Since the previous post, I worked on improving the patches that add local caching, fixed a few bugs, addressed review comments from the community and re-posted the patches. I also gave a talk about it at the SUSE Labs Conference 2010 took place at Prague. The slides can be found here: FS-Cache aware CIFS.

This patchset was merged in the upstream Linux kernel yesterday (Yay!) which means this feature would be available starting from kernel version 2.6.35-rc1.

The primary aim of caching data on the client side is to reduce the network calls to the CIFS Server whenever possible, thereby reducing the server load as well the network load. This will indirectly improve the performance and the scalability of the CIFS Server and will improve the number of clients per Server ratio. This feature could be useful in a number of scenarios:

– Render farms in Entertainment industry – used to distribute textures to individual rendering units
– Read only multimedia workloads
– Accelerate distributed web-servers
– Web server cluster nodes serve content from the cache
– /usr distributed by a network file system – to avoid spamming Servers when there is a power outage
– Caching Server with SSDs reexporting netfs data
– where a persistent cache remains across reboots is useful

However, be warned that local caching may not suitable for all workloads and a few workloads could suffer a slight performance hit (for e.g. read-once type workloads).
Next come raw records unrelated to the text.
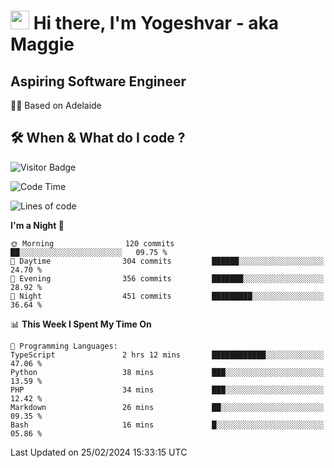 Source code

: <h1><img src="https://emojis.slackmojis.com/emojis/images/1531849430/4246/blob-sunglasses.gif?1531849430" width="30"/> Hi there, I'm Yogeshvar - aka Maggie</h1>

## Aspiring Software Engineer
🏂🏻  Based on Adelaide 

## 🛠 When & What do I code ?  

![Visitor Badge](https://visitor-badge.feriirawann.repl.co?username=yogeshvar&repo=yogeshvar&label=Visitors&style=plastic&color=%23457BFF&contentType=svg)

<!--START_SECTION:waka-->
![Code Time](http://img.shields.io/badge/Code%20Time-2%2C704%20hrs%2015%20mins-blue)

![Lines of code](https://img.shields.io/badge/From%20Hello%20World%20I%27ve%20Written-4.1%20million%20lines%20of%20code-blue)

**I'm a Night 🦉** 

```text
🌞 Morning                120 commits         ██░░░░░░░░░░░░░░░░░░░░░░░   09.75 % 
🌆 Daytime                304 commits         ██████░░░░░░░░░░░░░░░░░░░   24.70 % 
🌃 Evening                356 commits         ███████░░░░░░░░░░░░░░░░░░   28.92 % 
🌙 Night                  451 commits         █████████░░░░░░░░░░░░░░░░   36.64 % 
```


📊 **This Week I Spent My Time On** 

```text
💬 Programming Languages: 
TypeScript               2 hrs 12 mins       ████████████░░░░░░░░░░░░░   47.06 % 
Python                   38 mins             ███░░░░░░░░░░░░░░░░░░░░░░   13.59 % 
PHP                      34 mins             ███░░░░░░░░░░░░░░░░░░░░░░   12.42 % 
Markdown                 26 mins             ██░░░░░░░░░░░░░░░░░░░░░░░   09.35 % 
Bash                     16 mins             █░░░░░░░░░░░░░░░░░░░░░░░░   05.86 % 
```


 Last Updated on 25/02/2024 15:33:15 UTC
<!--END_SECTION:waka-->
So, you need to careful consider your workload/scenario before you start using local disk caching.

When I reposted this patchset, I got asked whether I have done any benchmarking and could share the performance numbers. Here are the results from a 100Mb/s network:

Environment
————

I’m using my T60p laptop as the CIFS server (running Samba) and one of my test machines as CIFS client, connected over an ethernet of reported speed 1000 Mb/s. ethtool was used to throttle the speed to 100 Mb/s. The TCP bandwidth as seen by a pair of netcats between the client and the server is about 89.555 Mb/s.

Client has a 2.8 GHz Pentium D CPU with 2GB RAM
Server has a 2.33GHz Core2 CPU (T7600) with 2GB RAM

Test
—–
The benchmark involves pulling a 200 MB file over CIFS to the client using cat to /dev/zero under `time’. The wall clock time reported was recorded.
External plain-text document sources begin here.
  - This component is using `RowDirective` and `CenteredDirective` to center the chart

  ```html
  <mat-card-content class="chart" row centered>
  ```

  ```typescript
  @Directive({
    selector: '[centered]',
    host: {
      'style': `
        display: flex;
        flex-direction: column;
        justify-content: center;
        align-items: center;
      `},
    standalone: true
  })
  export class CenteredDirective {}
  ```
First, the test was run on the server twice and the second result was recorded (noted as Server below i.e. time taken by the Server when file is loaded on the RAM).
Secondly, the client was rebooted and the test was run with caching disabled (noted as None below).
Next, the client was rebooted, the cache contents (if any) were erased with mkfs.ext3 and test was run again with cachefilesd running (noted as COLD)
Next the client was rebooted, tests were run with caching enabled this time with a populated disk cache (noted as HOT).
Finally, the test was run again without unmounting or rebooting to ensure pagecache remains valid (noted as PGCACHE).

The benchmark was repeated twice:

Cache (state) Run #1 Run#2
============= ======= =======
Server 0.104 s 0.107 s
None 26.042 s 26.576 s
COLD 26.703 s 26.787 s
HOT 5.115 s 5.147 s
PGCACHE 0.091 s 0.092 s

As it can be seen when the disk cache is hot, the performance is roughly 5X times than reading over the network. And, it has to be noted that the Scalability improvement due to reduced network traffic cannot be seen as the test involves only a single client and the Server. The read performance with more number of clients would be more interesting as the cache can positively impact the scalability.